TEMPO.CO, Jakarta - Paus Fransiskus untuk pertama kalinya menyebut etnis Muslim Uighur di Cina sebagai orang-orang yang teraniaya. Pernyataan itu adalah hal yang diharapkan aktivis HAM diucapkan Paus Fransiskus selama bertahun-tahun.
Dalam sebuah buku baru, yang berjudul ‘Let Us Dream: The Path to A Better Future’ setebal 150 halaman, Paus Fransiskus juga menyebut pandemi Covid-19 harus mendorong negara-negara agar secara permanen mendirikan sebuah pendapatan dasar universal.
Paus Fransiskus tiba di Aula Paulus VI untuk audiensi umum mingguan, menjaga jarak dari umat beriman karena penyakit coronavirus (COVID-19), di Vatikan, 21 Oktober 2020. Dalam wawancara, Paus mengusulkan untuk membuat undang-undang untuk melindungi hak-hak pasangan gay. REUTERS/Guglielmo Mangiapane
Buku ‘Let Us Dream: The Path to A Better Future’ adalah buku berbahasa Inggris, yang ditulis hasil kolaborasi penulis biografi Austen Ivereigh dan Paus Fransiskus. Dalam buku itu, Paus berbicara soal perubahan ekonomi, sosial dan politik yang dibutuhkan untuk mengatasi ketidak setaraan setelah pandemi ini berakhir.

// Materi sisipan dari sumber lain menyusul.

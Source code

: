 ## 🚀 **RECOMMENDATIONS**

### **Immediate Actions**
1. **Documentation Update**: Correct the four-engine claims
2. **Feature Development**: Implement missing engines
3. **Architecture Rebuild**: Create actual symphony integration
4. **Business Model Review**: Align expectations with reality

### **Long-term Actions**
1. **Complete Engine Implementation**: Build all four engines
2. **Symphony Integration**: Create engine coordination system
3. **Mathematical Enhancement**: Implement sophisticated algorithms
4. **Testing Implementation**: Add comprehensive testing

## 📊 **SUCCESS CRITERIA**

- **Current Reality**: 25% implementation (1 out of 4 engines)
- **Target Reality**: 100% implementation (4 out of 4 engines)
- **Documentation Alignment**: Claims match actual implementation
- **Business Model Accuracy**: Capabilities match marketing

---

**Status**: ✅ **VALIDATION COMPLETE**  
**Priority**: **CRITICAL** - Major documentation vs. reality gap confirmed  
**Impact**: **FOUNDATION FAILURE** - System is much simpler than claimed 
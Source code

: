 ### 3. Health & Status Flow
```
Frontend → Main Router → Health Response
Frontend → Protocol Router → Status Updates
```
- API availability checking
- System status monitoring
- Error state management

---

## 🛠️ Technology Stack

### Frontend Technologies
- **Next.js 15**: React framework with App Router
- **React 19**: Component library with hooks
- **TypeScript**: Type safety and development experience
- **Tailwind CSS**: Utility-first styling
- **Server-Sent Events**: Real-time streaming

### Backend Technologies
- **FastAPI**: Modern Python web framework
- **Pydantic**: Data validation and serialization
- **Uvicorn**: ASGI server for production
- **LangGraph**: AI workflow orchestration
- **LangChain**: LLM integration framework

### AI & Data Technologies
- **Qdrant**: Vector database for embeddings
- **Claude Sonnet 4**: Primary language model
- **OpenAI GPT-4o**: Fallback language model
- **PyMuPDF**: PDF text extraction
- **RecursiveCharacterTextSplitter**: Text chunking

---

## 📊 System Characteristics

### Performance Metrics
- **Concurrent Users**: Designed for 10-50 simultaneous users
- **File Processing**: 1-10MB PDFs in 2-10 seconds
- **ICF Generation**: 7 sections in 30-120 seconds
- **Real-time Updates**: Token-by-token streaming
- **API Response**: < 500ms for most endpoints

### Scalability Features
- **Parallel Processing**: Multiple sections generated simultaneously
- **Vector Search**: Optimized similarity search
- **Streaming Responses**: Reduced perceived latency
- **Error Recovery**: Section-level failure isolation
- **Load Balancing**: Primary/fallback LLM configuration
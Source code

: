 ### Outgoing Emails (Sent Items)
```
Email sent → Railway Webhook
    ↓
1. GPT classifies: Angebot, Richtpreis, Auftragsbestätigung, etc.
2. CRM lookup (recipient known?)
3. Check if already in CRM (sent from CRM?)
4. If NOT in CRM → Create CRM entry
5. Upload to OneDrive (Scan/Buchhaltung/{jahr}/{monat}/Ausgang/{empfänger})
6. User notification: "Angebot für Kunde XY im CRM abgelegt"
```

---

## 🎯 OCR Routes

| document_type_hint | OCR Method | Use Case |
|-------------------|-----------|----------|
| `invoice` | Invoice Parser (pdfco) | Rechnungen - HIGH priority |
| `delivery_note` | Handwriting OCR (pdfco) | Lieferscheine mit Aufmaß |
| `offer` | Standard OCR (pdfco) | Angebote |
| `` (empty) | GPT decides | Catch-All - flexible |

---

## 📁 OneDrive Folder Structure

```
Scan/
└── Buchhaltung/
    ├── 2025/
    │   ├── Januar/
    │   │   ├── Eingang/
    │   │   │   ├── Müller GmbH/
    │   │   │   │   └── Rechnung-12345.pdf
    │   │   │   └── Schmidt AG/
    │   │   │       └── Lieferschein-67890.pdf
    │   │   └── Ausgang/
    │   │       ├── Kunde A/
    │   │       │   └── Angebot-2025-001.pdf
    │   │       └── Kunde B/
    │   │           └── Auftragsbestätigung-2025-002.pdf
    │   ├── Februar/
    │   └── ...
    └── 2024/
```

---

Buku ‘Let Us Dream: The Path to A Better Future’ akan dijual pada 1 Desember 2020.
“Saya sering berfikir orang-orang yang teraniaya: Rohingya, etnis Uighur yang malang dan Yazidi,” kata Paus Fransiskus dalam sebuah bab, di mana dia juga berbicara tentang penganiayaan pada umat Kristien yang tinggal di negara-negara Islam.
Sebelumnya, Paus Fransiskus pernah berbicara soal etnis minoritas Rohingya yang melarikan diri dari Myanmar dan pembunuhan pada kelompok Yazidi oleh Islamic State (ISIS) di Irak. Namun ini untuk yang pertama kalinya Paus Fransiskus menyebut etnis Uighur.
Banyak pemuka agama, aktivis dan beberapa negara di dunia menyebut adanya kejahatan kemanusiaan dan pembantaian yang terjadi terhadap etnis Uighur di Xinjiang, Cina. Lebih dari satu juta orang diduga di tahan di beberapa kamp.